CocoDetection with transforms not working

reallyclean-sauce · May 20, 2020, 9:05am

My goal is to train a pre-trained object segmentation model using my own dataset with its own classes. So, I created my own dataset using the COCO Dataset format.

Here below, you can see that I am trying to create a Dataset using the function CocoDetection.

import torchvision.datasets as dset

def get_transform():
    custom_transforms = []
    custom_transforms.append(T.ToTensor())
    return T.Compose(custom_transforms)

coco_test = dset.CocoDetection(root = root_dir,
                                annFile = test_json,
                                transforms=get_transform())

# Test if dataset is working
for i in range(len(coco_train)):
  sample = coco_train[i]
  print(sample[0])

  if i == 3:
    break

At first, I tried without applying any transformations at all and it worked. However, after I added a transform on the function, it did not work. I checked the error and it says that the call takes 2 positional argument, but 3 were given. But, I inspected the source code, and I am giving it 2 arguments. I don’t know what’s the problem. I don’t know what to do next. Please help. Here’s the full error. By the way, I am using Google Colab.

---------------------------------------------------------------------------

TypeError                                 Traceback (most recent call last)

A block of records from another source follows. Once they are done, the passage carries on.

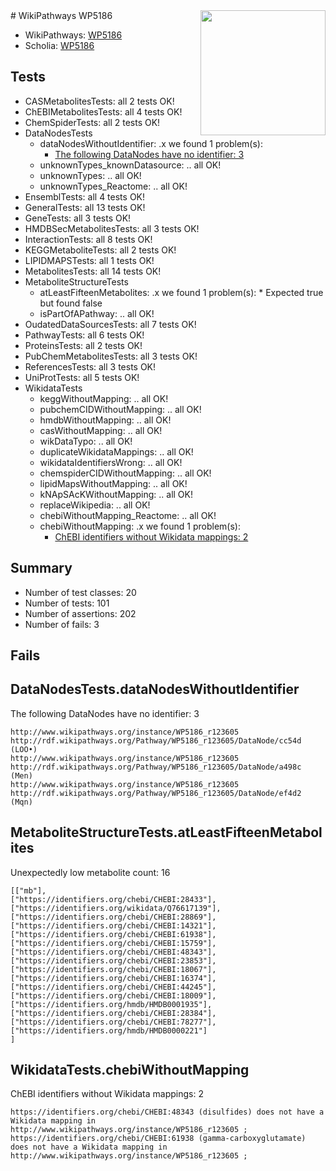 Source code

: <img style="float: right; width: 200px" src="https://upload.wikimedia.org/wikipedia/commons/thumb/8/83/Wplogo_with_text_500.png/640px-Wplogo_with_text_500.png" />
# WikiPathways WP5186

* WikiPathways: [WP5186](https://new.wikipathways.org/pathways/WP5186)
* Scholia: [WP5186](https://scholia.toolforge.org/wikipathways/WP5186)
## Tests
* CASMetabolitesTests: all 2 tests OK!
* ChEBIMetabolitesTests: all 4 tests OK!
* ChemSpiderTests: all 2 tests OK!
* DataNodesTests
    * dataNodesWithoutIdentifier: .x we found 1 problem(s):
        * [The following DataNodes have no identifier: 3](#d2d32fa2)
    * unknownTypes_knownDatasource: .. all OK!
    * unknownTypes: .. all OK!
    * unknownTypes_Reactome: .. all OK!
* EnsemblTests: all 4 tests OK!
* GeneralTests: all 13 tests OK!
* GeneTests: all 3 tests OK!
* HMDBSecMetabolitesTests: all 3 tests OK!
* InteractionTests: all 8 tests OK!
* KEGGMetaboliteTests: all 2 tests OK!
* LIPIDMAPSTests: all 1 tests OK!
* MetabolitesTests: all 14 tests OK!
* MetaboliteStructureTests
    * atLeastFifteenMetabolites: .x we found 1 problem(s):
            * Expected true but found false
    * isPartOfAPathway: .. all OK!
* OudatedDataSourcesTests: all 7 tests OK!
* PathwayTests: all 6 tests OK!
* ProteinsTests: all 2 tests OK!
* PubChemMetabolitesTests: all 3 tests OK!
* ReferencesTests: all 3 tests OK!
* UniProtTests: all 5 tests OK!
* WikidataTests
    * keggWithoutMapping: .. all OK!
    * pubchemCIDWithoutMapping: .. all OK!
    * hmdbWithoutMapping: .. all OK!
    * casWithoutMapping: .. all OK!
    * wikDataTypo: .. all OK!
    * duplicateWikidataMappings: .. all OK!
    * wikidataIdentifiersWrong: .. all OK!
    * chemspiderCIDWithoutMapping: .. all OK!
    * lipidMapsWithoutMapping: .. all OK!
    * kNApSAcKWithoutMapping: .. all OK!
    * replaceWikipedia: .. all OK!
    * chebiWithoutMapping_Reactome: .. all OK!
    * chebiWithoutMapping: .x we found 1 problem(s):
        * [ChEBI identifiers without Wikidata mappings: 2](#a8d554ce)


## Summary

* Number of test classes: 20
* Number of tests: 101
* Number of assertions: 202
* Number of fails: 3

## Fails

<a name="d2d32fa2" />

## DataNodesTests.dataNodesWithoutIdentifier

The following DataNodes have no identifier: 3
```
http://www.wikipathways.org/instance/WP5186_r123605 http://rdf.wikipathways.org/Pathway/WP5186_r123605/DataNode/cc54d (LOO•)
http://www.wikipathways.org/instance/WP5186_r123605 http://rdf.wikipathways.org/Pathway/WP5186_r123605/DataNode/a498c (Men)
http://www.wikipathways.org/instance/WP5186_r123605 http://rdf.wikipathways.org/Pathway/WP5186_r123605/DataNode/ef4d2 (Mqn)
```

<a name="3b0f9420" />

## MetaboliteStructureTests.atLeastFifteenMetabolites

Unexpectedly low metabolite count: 16

```
[["mb"],
["https://identifiers.org/chebi/CHEBI:28433"],
["https://identifiers.org/wikidata/Q76617139"],
["https://identifiers.org/chebi/CHEBI:28869"],
["https://identifiers.org/chebi/CHEBI:14321"],
["https://identifiers.org/chebi/CHEBI:61938"],
["https://identifiers.org/chebi/CHEBI:15759"],
["https://identifiers.org/chebi/CHEBI:48343"],
["https://identifiers.org/chebi/CHEBI:23853"],
["https://identifiers.org/chebi/CHEBI:18067"],
["https://identifiers.org/chebi/CHEBI:16374"],
["https://identifiers.org/chebi/CHEBI:44245"],
["https://identifiers.org/chebi/CHEBI:18009"],
["https://identifiers.org/hmdb/HMDB0001935"],
["https://identifiers.org/chebi/CHEBI:28384"],
["https://identifiers.org/chebi/CHEBI:78277"],
["https://identifiers.org/hmdb/HMDB0000221"]
]
```

<a name="a8d554ce" />

## WikidataTests.chebiWithoutMapping

ChEBI identifiers without Wikidata mappings: 2
```
https://identifiers.org/chebi/CHEBI:48343 (disulfides) does not have a Wikidata mapping in http://www.wikipathways.org/instance/WP5186_r123605 ; 
https://identifiers.org/chebi/CHEBI:61938 (gamma-carboxyglutamate) does not have a Wikidata mapping in http://www.wikipathways.org/instance/WP5186_r123605 ; 
```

<ipython-input-13-bc0dddb4b6c5> in <module>()
      1 for i in range(len(coco_train)):
----> 2   sample = coco_train[i]
      3   print(sample[0])
      4 
      5   if i == 3:

/usr/local/lib/python3.6/dist-packages/torchvision/datasets/coco.py in __getitem__(self, index)
    116         img = Image.open(os.path.join(self.root, path)).convert('RGB')
    117         if self.transforms is not None:
--> 118             img, target = self.transforms(img, target)
    119 
    120         return img, target

TypeError: __call__() takes 2 positional arguments but 3 were given

ptrblck · May 21, 2020, 8:30am

From the docs for CocoDetection:

transform ( callable , optional ) – A function/transform that takes in an PIL image and returns a transformed version. E.g, transforms.ToTensor

target_transform ( callable , optional ) – A function/transform that takes in the target and transforms it.

transforms ( callable , optional ) – A function/transform that takes input sample and its target as entry and returns a transformed version.

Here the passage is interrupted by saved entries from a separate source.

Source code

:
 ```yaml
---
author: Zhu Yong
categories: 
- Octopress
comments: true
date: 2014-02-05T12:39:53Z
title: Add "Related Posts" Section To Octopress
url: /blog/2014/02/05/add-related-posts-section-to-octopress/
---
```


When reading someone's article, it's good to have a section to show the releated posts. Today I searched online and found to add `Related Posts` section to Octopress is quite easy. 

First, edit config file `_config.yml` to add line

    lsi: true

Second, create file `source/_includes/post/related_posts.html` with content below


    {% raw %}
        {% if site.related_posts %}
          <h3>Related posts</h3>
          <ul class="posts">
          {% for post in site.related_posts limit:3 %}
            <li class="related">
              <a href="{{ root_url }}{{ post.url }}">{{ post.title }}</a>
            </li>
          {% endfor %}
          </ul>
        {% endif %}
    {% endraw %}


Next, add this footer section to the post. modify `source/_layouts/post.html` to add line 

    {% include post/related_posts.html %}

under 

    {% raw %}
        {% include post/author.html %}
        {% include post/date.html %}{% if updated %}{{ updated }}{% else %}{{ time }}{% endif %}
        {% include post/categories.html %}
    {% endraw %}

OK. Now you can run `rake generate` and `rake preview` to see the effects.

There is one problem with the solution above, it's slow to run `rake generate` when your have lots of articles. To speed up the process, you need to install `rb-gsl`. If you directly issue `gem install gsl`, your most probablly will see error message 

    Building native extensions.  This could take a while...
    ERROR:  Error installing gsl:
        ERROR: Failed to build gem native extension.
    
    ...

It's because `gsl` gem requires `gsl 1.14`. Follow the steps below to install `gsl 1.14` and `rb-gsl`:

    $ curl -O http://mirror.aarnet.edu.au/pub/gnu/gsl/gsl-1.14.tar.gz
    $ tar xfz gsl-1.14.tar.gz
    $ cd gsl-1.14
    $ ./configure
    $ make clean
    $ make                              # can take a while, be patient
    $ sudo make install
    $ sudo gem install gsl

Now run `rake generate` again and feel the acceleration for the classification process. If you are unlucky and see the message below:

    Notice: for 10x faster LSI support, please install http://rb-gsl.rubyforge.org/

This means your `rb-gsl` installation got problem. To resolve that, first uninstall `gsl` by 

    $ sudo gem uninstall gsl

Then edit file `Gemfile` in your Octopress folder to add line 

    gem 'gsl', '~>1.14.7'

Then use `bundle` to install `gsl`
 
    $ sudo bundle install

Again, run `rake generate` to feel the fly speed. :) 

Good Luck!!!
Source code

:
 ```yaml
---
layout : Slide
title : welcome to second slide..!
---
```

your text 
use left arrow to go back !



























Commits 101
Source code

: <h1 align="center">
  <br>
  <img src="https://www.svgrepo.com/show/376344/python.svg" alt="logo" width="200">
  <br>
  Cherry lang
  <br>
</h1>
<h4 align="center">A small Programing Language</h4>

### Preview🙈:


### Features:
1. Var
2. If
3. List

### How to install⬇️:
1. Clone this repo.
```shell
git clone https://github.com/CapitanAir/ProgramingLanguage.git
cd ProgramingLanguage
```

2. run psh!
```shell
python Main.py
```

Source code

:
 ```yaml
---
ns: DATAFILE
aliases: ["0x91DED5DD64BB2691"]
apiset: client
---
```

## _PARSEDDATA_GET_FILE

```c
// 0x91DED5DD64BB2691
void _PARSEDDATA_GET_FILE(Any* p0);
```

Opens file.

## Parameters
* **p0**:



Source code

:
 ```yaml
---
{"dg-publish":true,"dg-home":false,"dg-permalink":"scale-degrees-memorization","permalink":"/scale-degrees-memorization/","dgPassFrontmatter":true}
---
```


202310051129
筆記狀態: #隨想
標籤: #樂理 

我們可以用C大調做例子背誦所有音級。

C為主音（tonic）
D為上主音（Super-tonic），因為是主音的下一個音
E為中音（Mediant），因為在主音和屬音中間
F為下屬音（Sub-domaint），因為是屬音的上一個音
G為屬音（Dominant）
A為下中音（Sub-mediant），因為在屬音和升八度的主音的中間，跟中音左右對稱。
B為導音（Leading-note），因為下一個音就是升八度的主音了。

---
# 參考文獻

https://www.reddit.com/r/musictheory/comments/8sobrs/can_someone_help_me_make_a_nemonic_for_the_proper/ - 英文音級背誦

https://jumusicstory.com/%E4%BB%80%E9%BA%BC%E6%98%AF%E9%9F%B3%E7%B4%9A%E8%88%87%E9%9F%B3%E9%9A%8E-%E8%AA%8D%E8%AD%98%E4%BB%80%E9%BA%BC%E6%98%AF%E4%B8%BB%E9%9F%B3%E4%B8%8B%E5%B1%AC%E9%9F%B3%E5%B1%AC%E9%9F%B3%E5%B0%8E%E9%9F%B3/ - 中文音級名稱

You could either pass the transform and target_transform separately or use a transforms function, which accepts the image and target.

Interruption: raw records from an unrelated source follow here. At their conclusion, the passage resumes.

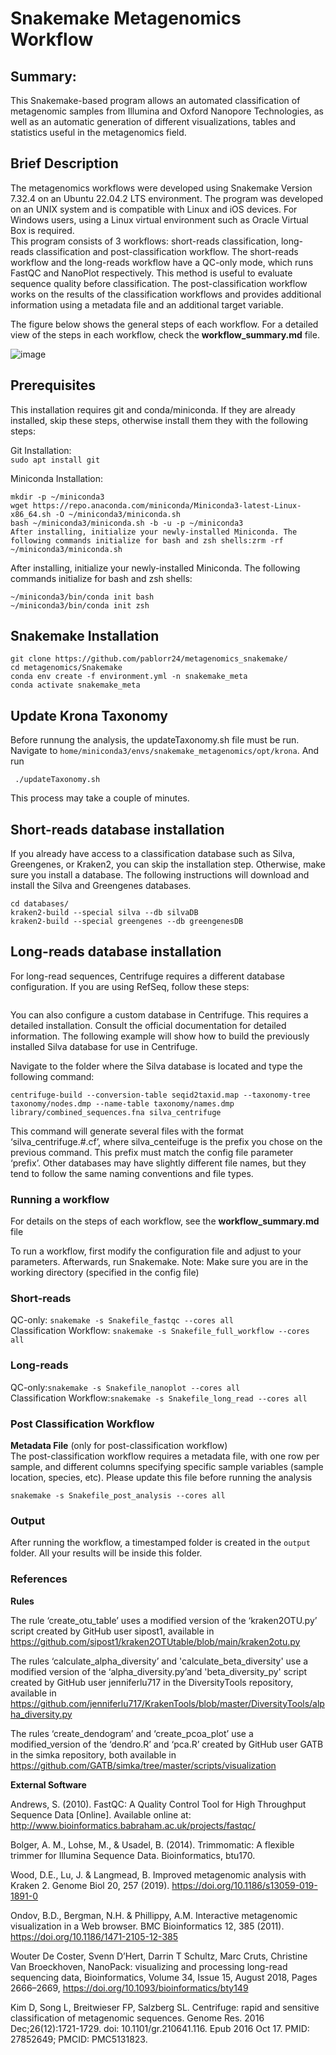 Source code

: # Snakemake Metagenomics Workflow

## Summary:

This Snakemake-based program allows an automated classification of metagenomic samples from Illumina and Oxford Nanopore Technologies, as well as an automatic generation of different visualizations, tables and statistics useful in the metagenomics field.

## Brief Description

The metagenomics workflows were developed using Snakemake Version 7.32.4 on an Ubuntu 22.04.2 LTS environment. The program was developed on an UNIX system and is compatible with Linux and iOS devices. For Windows users, using a Linux virtual environment such as Oracle Virtual Box is required. \
This program consists of 3 workflows: short-reads classification, long-reads classification and post-classification workflow. The short-reads workflow and the long-reads workflow have a QC-only mode, which runs FastQC and NanoPlot respectively. This method is useful to evaluate sequence quality before classification. The post-classification workflow works on the results of the classification workflows and provides additional information using a metadata file and an additional target variable.

The figure below shows the general steps of each workflow. For a detailed view of the steps in each workflow, check the **workflow_summary.md** file. 

![image](https://github.com/pablorr24/metagenomics_snakemake/assets/92135285/c98ff5f7-e1ba-4799-934f-faf9400cb25d)



## Prerequisites

This installation requires git and conda/miniconda. If they are already installed, skip these steps, otherwise install them they with the following steps:

Git Installation: \
```sudo apt install git```

Miniconda Installation:
```
mkdir -p ~/miniconda3
wget https://repo.anaconda.com/miniconda/Miniconda3-latest-Linux-x86_64.sh -O ~/miniconda3/miniconda.sh
bash ~/miniconda3/miniconda.sh -b -u -p ~/miniconda3
After installing, initialize your newly-installed Miniconda. The following commands initialize for bash and zsh shells:zrm -rf ~/miniconda3/miniconda.sh
```

After installing, initialize your newly-installed Miniconda. The following commands initialize for bash and zsh shells:
```
~/miniconda3/bin/conda init bash
~/miniconda3/bin/conda init zsh
```

## Snakemake Installation

```
git clone https://github.com/pablorr24/metagenomics_snakemake/
cd metagenomics/Snakemake
conda env create -f environment.yml -n snakemake_meta
conda activate snakemake_meta
```

## Update Krona Taxonomy

Before runnung the analysis, the updateTaxonomy.sh file must be run. Navigate to ```home/miniconda3/envs/snakemake_metagenomics/opt/krona```. And run 
```
 ./updateTaxonomy.sh
```

This process may take a couple of minutes.

## Short-reads database installation
If you already have access to a classification database such as Silva, Greengenes, or Kraken2, you can skip the installation step. Otherwise, make sure you install a database. The following instructions will download and install the Silva and Greengenes databases.

```
cd databases/
kraken2-build --special silva --db silvaDB
kraken2-build --special greengenes --db greengenesDB
```

## Long-reads database installation 
For long-read sequences, Centrifuge requires a different database configuration.  If you are using RefSeq, follow these steps:

```
```

You can also configure a custom database in Centrifuge. This requires a detailed installation. Consult the official documentation for detailed information. The following example will show how to build the previously installed Silva database for use in Centrifuge.

Navigate to the folder where the Silva database is located and type the following command:
```
centrifuge-build --conversion-table seqid2taxid.map --taxonomy-tree taxonomy/nodes.dmp --name-table taxonomy/names.dmp library/combined_sequences.fna silva_centrifuge
```
This command will generate several files with the format ‘silva_centrifuge.#.cf’, where silva_centeifuge is the prefix you chose on the previous command. This prefix must match the config file parameter ‘prefix’. Other databases may have slightly different file names, but they tend to follow the same naming conventions and file types.


### Running a workflow 

For details on the steps of each workflow, see the **workflow_summary.md** file

To run a workflow, first modify the configuration file and adjust to your parameters. Afterwards, run Snakemake.
Note: Make sure you are in the working directory (specified in the config file)

### Short-reads
QC-only: ```snakemake -s Snakefile_fastqc --cores all``` \
Classification Workflow: ```snakemake -s Snakefile_full_workflow --cores all``` 

### Long-reads
QC-only:```snakemake -s Snakefile_nanoplot --cores all``` \
Classification Workflow:```snakemake -s Snakefile_long_read --cores all``` 

### Post Classification Workflow
**Metadata File** (only for post-classification workflow) \
The post-classification workflow requires a metadata file, with one row per sample, and different columns specifying specific sample variables (sample location, species, etc). Please update this file before running the analysis

```snakemake -s Snakefile_post_analysis --cores all``` 

### Output 

After running the workflow, a timestamped folder is created in the `output` folder. All your results will be inside this folder.

### References

**Rules**

The rule ‘create_otu_table’ uses a modified version of the ‘kraken2OTU.py’ script created by GitHub user sipost1, available in https://github.com/sipost1/kraken2OTUtable/blob/main/kraken2otu.py

The rules ‘calculate_alpha_diversity’ and 'calculate_beta_diversity' use a modified version of the ‘alpha_diversity.py’and 'beta_diversity_py' script created by GitHub user jenniferlu717 in the DiversityTools repository, available in https://github.com/jenniferlu717/KrakenTools/blob/master/DiversityTools/alpha_diversity.py

The rules ‘create_dendogram’ and ‘create_pcoa_plot’ use a modified_version of the ‘dendro.R’ and ‘pca.R’ created by GitHub user GATB in the simka repository, both available in https://github.com/GATB/simka/tree/master/scripts/visualization

**External Software**

Andrews, S. (2010). FastQC:  A Quality Control Tool for High Throughput Sequence Data [Online]. Available online at: http://www.bioinformatics.babraham.ac.uk/projects/fastqc/

Bolger, A. M., Lohse, M., & Usadel, B. (2014). Trimmomatic: A flexible trimmer for Illumina Sequence Data. Bioinformatics, btu170.

Wood, D.E., Lu, J. & Langmead, B. Improved metagenomic analysis with Kraken 2. Genome Biol 20, 257 (2019). https://doi.org/10.1186/s13059-019-1891-0

Ondov, B.D., Bergman, N.H. & Phillippy, A.M. Interactive metagenomic visualization in a Web browser. BMC Bioinformatics 12, 385 (2011). https://doi.org/10.1186/1471-2105-12-385

Wouter De Coster, Svenn D’Hert, Darrin T Schultz, Marc Cruts, Christine Van Broeckhoven, NanoPack: visualizing and processing long-read sequencing data, Bioinformatics, Volume 34, Issue 15, August 2018, Pages 2666–2669, https://doi.org/10.1093/bioinformatics/bty149

Kim D, Song L, Breitwieser FP, Salzberg SL. Centrifuge: rapid and sensitive classification of metagenomic sequences. Genome Res. 2016 Dec;26(12):1721-1729. doi: 10.1101/gr.210641.116. Epub 2016 Oct 17. PMID: 27852649; PMCID: PMC5131823.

reallyclean-sauce · May 21, 2020, 10:01am

I don’t get it. So, is there something wrong to what I did? I read other codes and they also created a list for transforms too. And why would the number of positional arguments I passed be 3, when it is clearly two? Do you think maybe it is just not maintained to the latest version?

ptrblck · May 21, 2020, 10:04am

In other code snippets the transformation was most likely only applied to the data, so a single transform argument was passed.
For the CocoDetection dataset, you are transforming the data and target, so you should either pass the transformations separately or provide a transformation function, which accepts the data and the target as arguments.

The self argument is also counted in Python.

No, I don’t think so.

EDIT: Note that these arguments are optional, so you can also pass your transformation as transform=get_transform() only to skip the target transformation.

reallyclean-sauce · May 21, 2020, 10:19am

Ohh right, the self is also counted as an argument. Thanks for the reminder!
Anyway, I just solved my problem. It appears that I am using the wrong CocoDetection Dataset class. I orginally used:

import torchvision.datasets as dset
# and then
coco_test = dset.CocoDetection(root = root_dir,
                                annFile = test_json,
                                transforms=get_transform())

When what I should’ve used is:

from torchvision.datasets.coco import CocoDetection
# and then
coco_test = CocoDetection(root = root_dir,
                                annFile = test_json,
                                transforms=get_transform())

And it worked!

So, it appears that there are two CocoDetection classes. One in torchvision.datasets, another in torchvision.datasets.coco. Should I inform them about this duplicate code? And if so, how should I inform them about this?

ptrblck · May 21, 2020, 10:24am

Both classes are pointing to the same implementation and I’m wondering how you solved the issue, but it’s good to hear it’s working.

reallyclean-sauce · May 21, 2020, 10:39am

I think it may have something to do with the first implementation inheriting the class VisionDataset. While on the second one, the implementation inherits the data.Datasets.